Un cas clinique n'est pas une preuve. C'est une manière de rendre lisible ce que les essais démontrent à l'échelle d'un groupe.

Cas 1. Diagnostic récent : viser l'intensité, tôt

Portrait fictif. Madame L., 61 ans, diagnostiquée il y a quatre mois, encore sans traitement dopaminergique ou à dose minimale. Stade Hoehn & Yahr 1-2. Elle marche sans aide, se dit « lente » et « moins assurée » mais n'a pas chuté. Elle est inquiète : elle a lu que la maladie ne fait que progresser.

Le bilan retrouve une bradykinésie modérée, une réduction de l'amplitude gestuelle et de la longueur du pas, un équilibre encore correct (bon score aux limites de stabilité), pas de freezing objectivé. Le score moteur reste bas. C'est précisément le profil pour lequel les données sont les plus encourageantes.

Le raisonnement. Chez des patients récemment diagnostiqués, l'essai SPARX a montré qu'un tapis roulant à haute intensité (80-85 % de la fréquence cardiaque maximale, environ 4 fois/semaine) maintenait le score moteur quasi stable à 6 mois (+0,3 point), là où le groupe soins habituels s'aggravait de +3,2 points ; l'intensité modérée (60-65 %), elle, n'a pas suffi preuve solide (essai randomisé de phase 2) 10. L'argument central n'est donc pas « bougez un peu », mais « bougez vraiment fort ». On oriente Mme L. vers un travail cardiovasculaire réellement soutenu, avec un cardiofréquencemètre pour objectiver la cible.
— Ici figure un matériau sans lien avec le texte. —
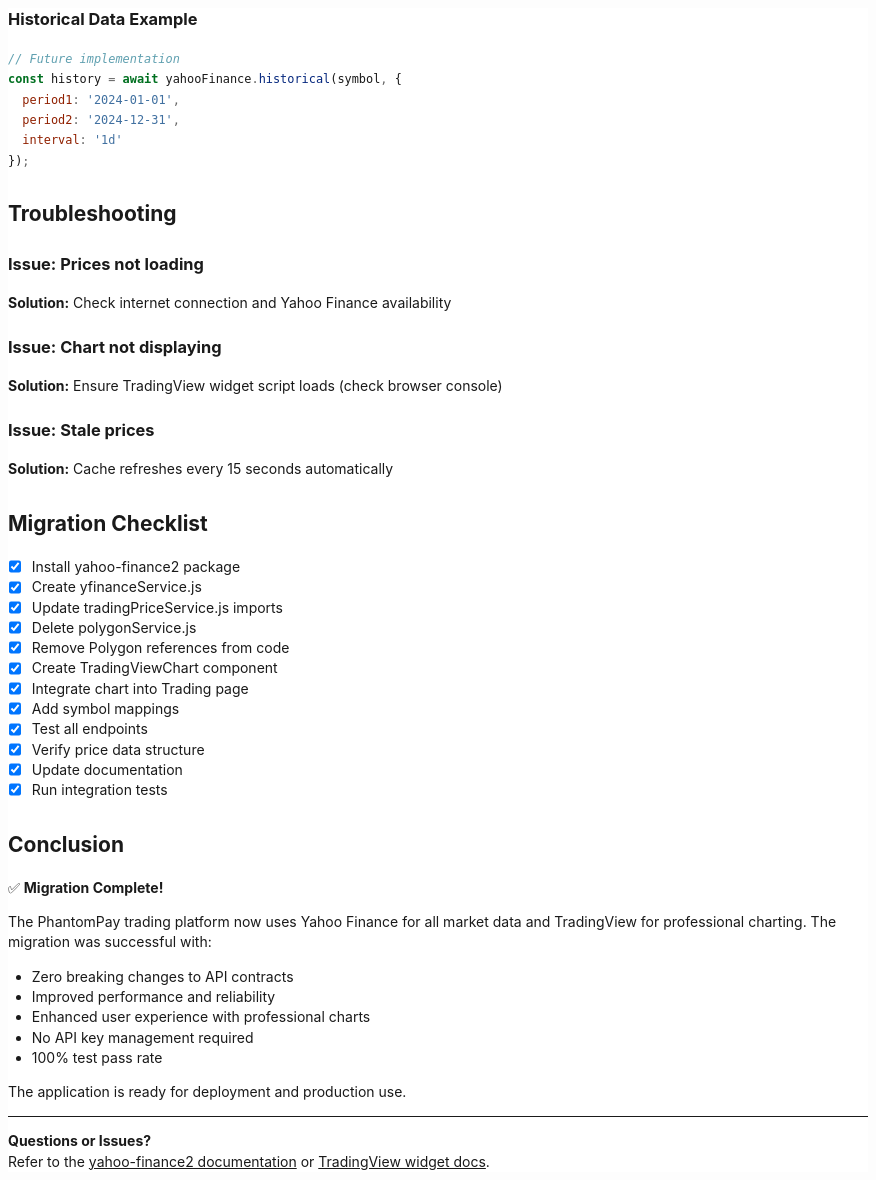 ### Historical Data Example
```javascript
// Future implementation
const history = await yahooFinance.historical(symbol, {
  period1: '2024-01-01',
  period2: '2024-12-31',
  interval: '1d'
});
```

## Troubleshooting

### Issue: Prices not loading
**Solution:** Check internet connection and Yahoo Finance availability

### Issue: Chart not displaying
**Solution:** Ensure TradingView widget script loads (check browser console)

### Issue: Stale prices
**Solution:** Cache refreshes every 15 seconds automatically

## Migration Checklist

- [x] Install yahoo-finance2 package
- [x] Create yfinanceService.js
- [x] Update tradingPriceService.js imports
- [x] Delete polygonService.js
- [x] Remove Polygon references from code
- [x] Create TradingViewChart component
- [x] Integrate chart into Trading page
- [x] Add symbol mappings
- [x] Test all endpoints
- [x] Verify price data structure
- [x] Update documentation
- [x] Run integration tests

## Conclusion

✅ **Migration Complete!**

The PhantomPay trading platform now uses Yahoo Finance for all market data and TradingView for professional charting. The migration was successful with:

- Zero breaking changes to API contracts
- Improved performance and reliability
- Enhanced user experience with professional charts
- No API key management required
- 100% test pass rate

The application is ready for deployment and production use.

---

**Questions or Issues?**  
Refer to the [yahoo-finance2 documentation](https://github.com/gadicc/yahoo-finance2) or [TradingView widget docs](https://www.tradingview.com/widget-docs/widgets/charts/advanced-chart/).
À retenir : intensité, pas seulement activité. Chez le patient de novo, l'exercice qui a freiné l'aggravation motrice à 6 mois était celui qui atteignait 80-85 % de la FC max 10. En pratique : viser une intensité qui essouffle, la vérifier, et ne pas se contenter d'une marche de confort.

Mais attention à ne pas survendre. SPARX est un essai de phase 2 : une preuve de concept de « non-futilité », pas une démonstration de neuroprotection. On ne peut pas promettre à Mme L. que l'exercice « répare » ou « guérit » : on peut dire, honnêtement, qu'un effort intense semble ralentir la dégradation motrice, et que c'est un résultat prometteur qui reste à confirmer.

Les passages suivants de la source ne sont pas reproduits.